There are criticisms of the idea that a scientific approach is sufficient to gain a more complete understanding of morality but my impression is that that criticism mostly doesn’t apply to EA. EA seems more focused on applying science to the “how to do” of the question of “how to do the most good,” as opposed to the “good” part.
I’ve met EAs who have the conviction a scientific approach to morality is sufficient but they’re an unrepresentative minority. For moral philosophers in EA trying to advance EA as a theory of moral progress, while their work may be informed by science or a scientific mindset, I’ve only ever known most of them to not take a particularly scientistic approach.
As to applying scientific methods to develop practices in EA, there are also criticisms that the scientific method is not sufficient to identify what the best interventions are. I’m aware of almost no EA-aligned organizations that pursue their goals based on that conviction.

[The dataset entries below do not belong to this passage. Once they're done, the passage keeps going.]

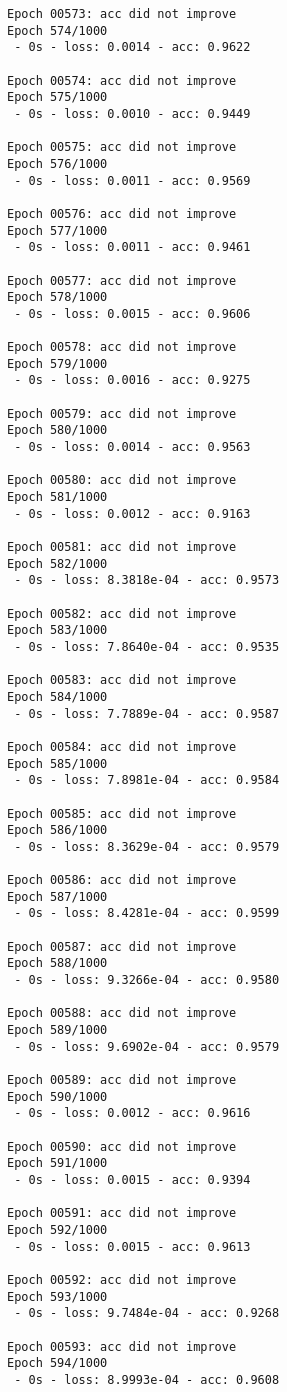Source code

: \documentclass[11pt]{article}
\begin{document}
\begin{Verbatim}[commandchars=\\\{\}]
Epoch 00573: acc did not improve
Epoch 574/1000
 - 0s - loss: 0.0014 - acc: 0.9622

Epoch 00574: acc did not improve
Epoch 575/1000
 - 0s - loss: 0.0010 - acc: 0.9449

Epoch 00575: acc did not improve
Epoch 576/1000
 - 0s - loss: 0.0011 - acc: 0.9569

Epoch 00576: acc did not improve
Epoch 577/1000
 - 0s - loss: 0.0011 - acc: 0.9461

Epoch 00577: acc did not improve
Epoch 578/1000
 - 0s - loss: 0.0015 - acc: 0.9606

Epoch 00578: acc did not improve
Epoch 579/1000
 - 0s - loss: 0.0016 - acc: 0.9275

Epoch 00579: acc did not improve
Epoch 580/1000
 - 0s - loss: 0.0014 - acc: 0.9563

Epoch 00580: acc did not improve
Epoch 581/1000
 - 0s - loss: 0.0012 - acc: 0.9163

Epoch 00581: acc did not improve
Epoch 582/1000
 - 0s - loss: 8.3818e-04 - acc: 0.9573

Epoch 00582: acc did not improve
Epoch 583/1000
 - 0s - loss: 7.8640e-04 - acc: 0.9535

Epoch 00583: acc did not improve
Epoch 584/1000
 - 0s - loss: 7.7889e-04 - acc: 0.9587

Epoch 00584: acc did not improve
Epoch 585/1000
 - 0s - loss: 7.8981e-04 - acc: 0.9584

Epoch 00585: acc did not improve
Epoch 586/1000
 - 0s - loss: 8.3629e-04 - acc: 0.9579

Epoch 00586: acc did not improve
Epoch 587/1000
 - 0s - loss: 8.4281e-04 - acc: 0.9599

Epoch 00587: acc did not improve
Epoch 588/1000
 - 0s - loss: 9.3266e-04 - acc: 0.9580

Epoch 00588: acc did not improve
Epoch 589/1000
 - 0s - loss: 9.6902e-04 - acc: 0.9579

Epoch 00589: acc did not improve
Epoch 590/1000
 - 0s - loss: 0.0012 - acc: 0.9616

Epoch 00590: acc did not improve
Epoch 591/1000
 - 0s - loss: 0.0015 - acc: 0.9394

Epoch 00591: acc did not improve
Epoch 592/1000
 - 0s - loss: 0.0015 - acc: 0.9613

Epoch 00592: acc did not improve
Epoch 593/1000
 - 0s - loss: 9.7484e-04 - acc: 0.9268

Epoch 00593: acc did not improve
Epoch 594/1000
 - 0s - loss: 8.9993e-04 - acc: 0.9608


\end{Verbatim}
\end{document}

There may be something to criticize about how EA relies too heavily on the scientific method as a still-imperfect tool. As a matter of kind, though, it seems like there aren’t any potential flaws of applying the scientific method in EA that haven’t already been internalized in the movement.

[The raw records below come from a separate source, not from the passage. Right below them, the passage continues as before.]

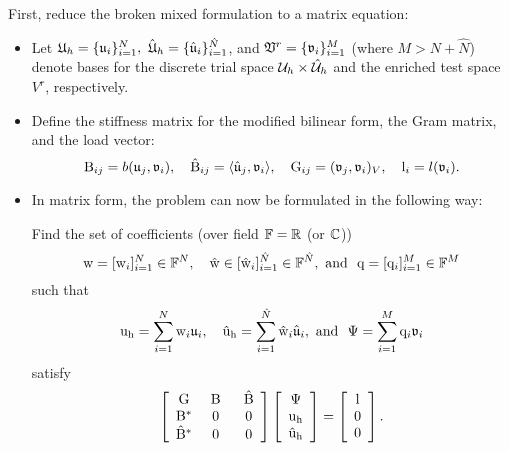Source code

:First, reduce the broken mixed formulation to a matrix equation:
\begin{itemize}
\item{
Let $\mathfrak{U}_h = \{ \mathfrak{u}_i \}_{i=1}^N,\ \mathfrak{\hat U}_h = \{ \mathfrak{\hat u}_i \}_{i=1}^{\hat N}$, and $\mathfrak{V}^r = \{ \mathfrak{v}_i \}_{i=1}^M$ (where $M > N+\hat N$) denote bases for the discrete trial space $\mathcal{U}_h \times \hat {\mathcal{U}}_h$ and the enriched test space $V^r$, respectively.}
\item{
Define the stiffness matrix for the modified bilinear form, the Gram matrix, and the load vector:
\[
	\mathrm{B}_{ij} = b(\mathfrak{u}_j, \mathfrak{v}_i), \quad 
	\mathrm{\hat B}_{ij} = \langle \mathfrak{\hat u}_j, \mathfrak{v}_i \rangle, \quad 
	\mathrm{G}_{ij} = (\mathfrak{v}_j, \mathfrak{v}_i)_V, \quad 
	\mathrm{l}_i = l(\mathfrak{v}_i) .
\]
}
\item{
In matrix form, the problem can now be formulated in the following way:

Find the set of coefficients (over field $\mathbb{F} = \mathbb{R}$ (or $\mathbb{C}$))
\[
	\mathrm{w} = [\mathrm{w}_i]_{i=1}^N \in \mathbb{F}^N, \quad
	\mathrm{\hat w} \in [\mathrm{\hat w}_i]_{i=1}^{\hat N} \in \mathbb{F}^{\hat N}, \text{ and }\
	\mathrm{q} = [\mathrm{q}_i]_{i=1}^M \in \mathbb{F}^M
\]
such that
\[
	\mathrm{u_h} = \sum_{i=1}^{N} \mathrm{w}_i \mathfrak{u}_i , \quad
	\mathrm{\hat{u}_h} = \sum_{i=1}^{\hat N} \mathrm{\hat w}_i \mathfrak{\hat u}_i , \text{ and }\
	\mathrm{\Psi} = \sum_{i=1}^{M} \mathrm{q}_i \mathfrak{v}_i
\]
satisfy
\[
	\left[ \begin{array}{ccc}
		\mathrm{G} & \ \mathrm{B} \ \ & \mathrm{\hat B} \\
		\mathrm{B}^* & \ \mathrm{0} \ \ & \mathrm{0}\\
		\mathrm{\hat B^*} & \ \mathrm{0} \ \ & \mathrm{0}
	\end{array} \right]
	\left[ \begin{array}{c}
		\mathrm{\Psi} \\
		\mathrm{u_h} \\
		\mathrm{\hat u_h}
	\end{array} \right]
	=
	\left[ \begin{array}{c}
		\mathrm{l} \\
		\mathrm{0} \\
		\mathrm{0}
	\end{array} \right] .
\]
}
\end{itemize}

This was my one outlier in reading the list too.
I like the idea but I’ve got a question. What is a cost-effectiveness “bar?”
Do you mean a pre-existing set of one or more standard metrics that interventions being newly evaluated are measured against?
Or a preconceived threshold for cost-effectiveness an intervention has to clear before it will be seriously considered as plausibly competitive with existing top interventions? Or something else?
The second one, a theshold!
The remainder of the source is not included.